Activity – Among the entries below, find the lines that contain the string "caption". State only how many there are.

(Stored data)
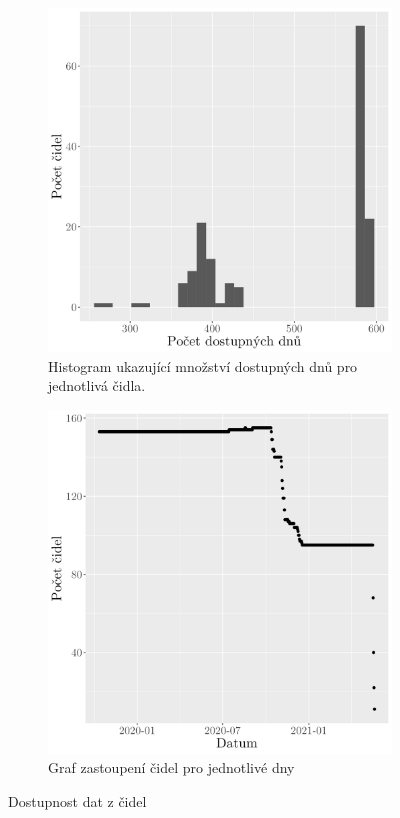 \begin{figure}
	\centering
	\begin{subfigure}{0.45\textwidth}
  \includegraphics[width=\textwidth]{img/hist_numofdayavailability.png}
	\caption{Histogram ukazující množství dostupných dnů pro jednotlivá čidla.}
	\label{fig:dostupnostdat}
	\end{subfigure}
	\hfill
	\begin{subfigure}{0.45\textwidth}
  \includegraphics[width=\textwidth]{img/date_availability.png}
	\caption{Graf zastoupení čidel pro jednotlivé dny}
	\label{fig:dostupnostdnu}
	\end{subfigure}
	\caption{Dostupnost dat z čidel}
\end{figure}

Completed exercise – 3